Earlier, the NA Standing Committee had removed a proposed article on retaining the 12-month threshold, saying it is already included in a 2006 Decree.
But lawmakers concerned that breastfeeding needs to be better protected said there should be such an article in the proposed amendments. Others said it should be extended to 24 months.
Nguyen Ngoc Phuong, NA representative of Quang Binh Province, said the removal of the article confused many lawmakers.
"I suggest banning the advertisement of breast milk substitutes, bottles and teats for babies under 24 months old," he said.
Khuc Thi Duyen, deputy from Thai Binh Province said a survey by lawmakers found that Vietnamese mothers produce enough breast milk but still buy formula, even when they don't have enough money for it, because they believe the advertisements that say it is good for their babies.
Hajeebhoy from Alive & Thrive said the products advertised by formula companies for children beyond six months are similar to products for babies under six months and thus mothers get confused.
"Advertising only one product in a line can effectively promote all of the rest by eliciting positive associations for a brand that consumers then apply to all of the products bearing that brand," she said.
Any restrictions on the marketing of formula based on a child's age will result in new product development and regulation needs to focus on preventing the marketing of brandings associated with infant formula, she said.
For Hajeebhoy, the problem is also educational.
"Women are not supported right when they get pregnant, they are not counseled on breastfeeding, on how much is provided, how much is needed"¦there is this feeling, though it can't be measured, that the child doesn't get enough," she said.
"Women need to be appropriately counseled and supported.

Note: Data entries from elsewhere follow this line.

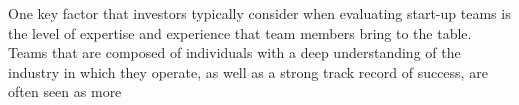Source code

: \documentclass[12pt]{article}
\begin{document}
One key factor that investors typically consider when evaluating start-up teams is the level of expertise and experience that team members bring to the table. Teams that are composed of individuals with a deep understanding of the industry in which they operate, as well as a strong track record of success, are often seen as more




\clearpage



\end{document}
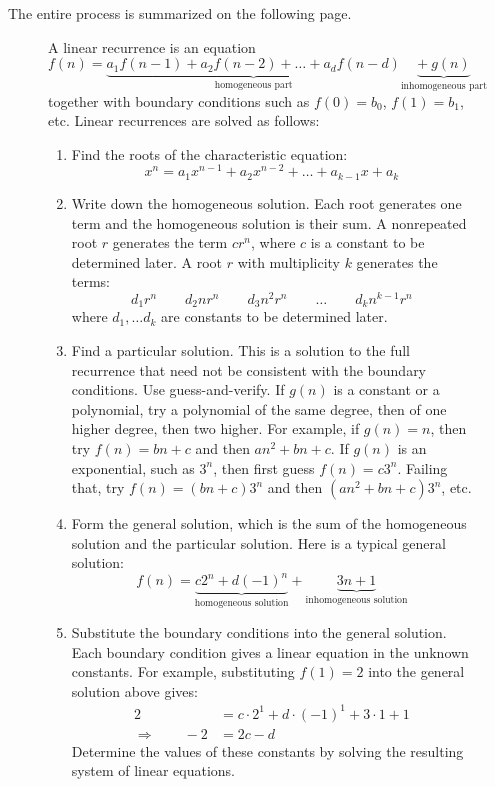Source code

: The entire process is summarized on the following page.

\begin{figure}[p]

\begin{aside}[to \textheight]

A linear recurrence is an equation
\begin{equation*}
f(n) = \underbrace{a_1 f(n-1) + a_2 f(n-2) + \ldots + a_d f(n -
  d)}_{\text{homogeneous part}}
\underbrace{+\ g(n)}_{\text{inhomogeneous part}}
\end{equation*}
together with boundary conditions such as $f(0) = b_0$, $f(1) = b_1$,
etc.  Linear recurrences are solved as follows:

\begin{enumerate}
\item Find the roots of the characteristic equation:
\begin{equation*}
x^n = a_1 x^{n-1} + a_2 x^{n-2} + \ldots + a_{k-1} x + a_k
\end{equation*}
\item Write down the homogeneous solution.  Each root generates one
  term and the homogeneous solution is their sum.  A nonrepeated root
  $r$ generates the term $c r^n$, where $c$ is a constant to be
  determined later.  A root $r$ with multiplicity $k$ generates the
  terms:
\[
d_{1} r^n \qquad d_2 n r^n \qquad d_3 n^2 r^n \qquad \ldots \qquad d_k n^{k-1} r^n
\]
where $d_1, \ldots d_k$ are constants to be determined later.
\item Find a particular solution.  This is a solution to the full
  recurrence that need not be consistent with the boundary conditions.
  Use guess-and-verify.  If $g(n)$ is a constant or a polynomial, try
  a polynomial of the same degree, then of one higher degree, then two
  higher.  For example, if $g(n) = n$, then try $f(n) = bn + c$ and
  then $an^2 + bn + c$.  If $g(n)$ is an exponential, such as $3^n$,
  then first guess $f(n) = c3^n$.  Failing that, try $f(n) = (bn + c) 3^n$
  and then $(an^2 + bn + c)3^n$, etc.
\item Form the general solution, which is the sum of the homogeneous
  solution and the particular solution.  Here is a typical general
  solution:
\begin{equation*}
f(n) = \underbrace{c2^n + d(-1)^n}_{\text{homogeneous solution}} +
\underbrace{3n + 1}_{\text{inhomogeneous solution}}
\end{equation*}
\item Substitute the boundary conditions into the general solution.
  Each boundary condition gives a linear equation in the unknown
  constants.  For example, substituting $f(1) = 2$ into the general
  solution above gives:
\begin{align*}
2 & = c\cdot2^1 + d \cdot(-1)^1 + 3 \cdot 1 + 1 \\
\Rightarrow \qquad -2 & = 2c - d
\end{align*}
Determine the values of these constants by solving the resulting
system of linear equations.
\end{enumerate}
\end{aside}


\end{figure}
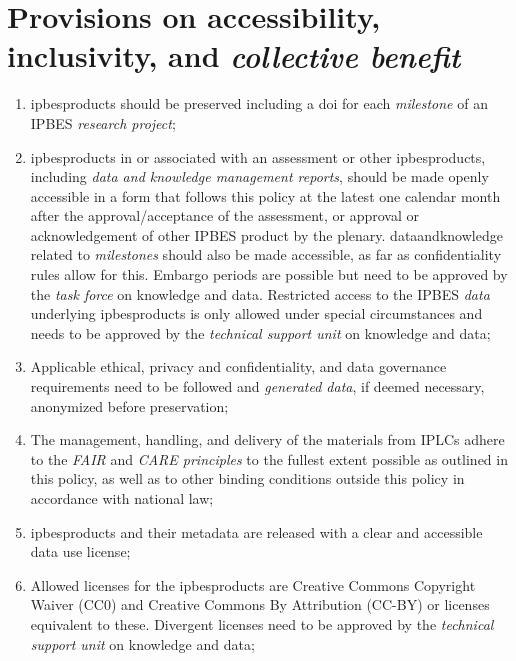 \documentclass{article}
\begin{document}
\section{Provisions on accessibility, inclusivity, and \textit{collective benefit}}

\begin{enumerate}[label=(\alph*)]
    \item \gls{ipbesproducts} should be preserved including a \gls{doi} for each \textit{milestone }of an IPBES \textit{research project};

    \item \gls{ipbesproducts} in or associated with an assessment or other \gls{ipbesproducts}, including \textit{data and knowledge management reports}, should be made openly accessible in a form that follows this policy at the latest one calendar month after the approval/acceptance of the assessment, or approval or acknowledgement of other IPBES product by the \gls{plenary}. \gls{dataandknowledge} related to \textit{milestones }should also be made accessible, as far as confidentiality rules allow for this. Embargo periods are possible but need to be approved by the \textit{task force }on knowledge and data. Restricted access to the IPBES \textit{data} underlying \gls{ipbesproducts} is only allowed under special circumstances and needs to be approved by the \textit{technical support unit }on knowledge and data;

    \item Applicable ethical, privacy and confidentiality, and data governance requirements need to be followed and \textit{generated data}, if deemed necessary, anonymized before preservation;

    \item The management, handling, and delivery of the materials from IPLCs adhere to the \textit{FAIR }and \textit{CARE principles} to the fullest extent possible as outlined in this policy, as well as to other binding conditions outside this policy in accordance with national law;

    \item \gls{ipbesproducts} and their metadata are released with a clear and accessible data use license;

    \item Allowed licenses for the \gls{ipbesproducts} are Creative Commons Copyright Waiver (CC0) and Creative Commons By Attribution (CC-BY) or licenses equivalent to these. Divergent licenses need to be approved by the \textit{technical support unit} on knowledge and data;


\end{enumerate}
\end{document}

As a mother you're always anxious particularly as a first time mother. Breastfeeding looks easy but it doesn't come easy, it is learned."
Most importantly, Hajeebhoy said, breast milk provides all the nutrition a child needs up to six months. It has all the right fat, protein and vitamin content and is what she called "species specific."
"Human milk for human babies," she said. "Look out into nature: cows don't drink dog milk and you don't see giraffes nursing elephants."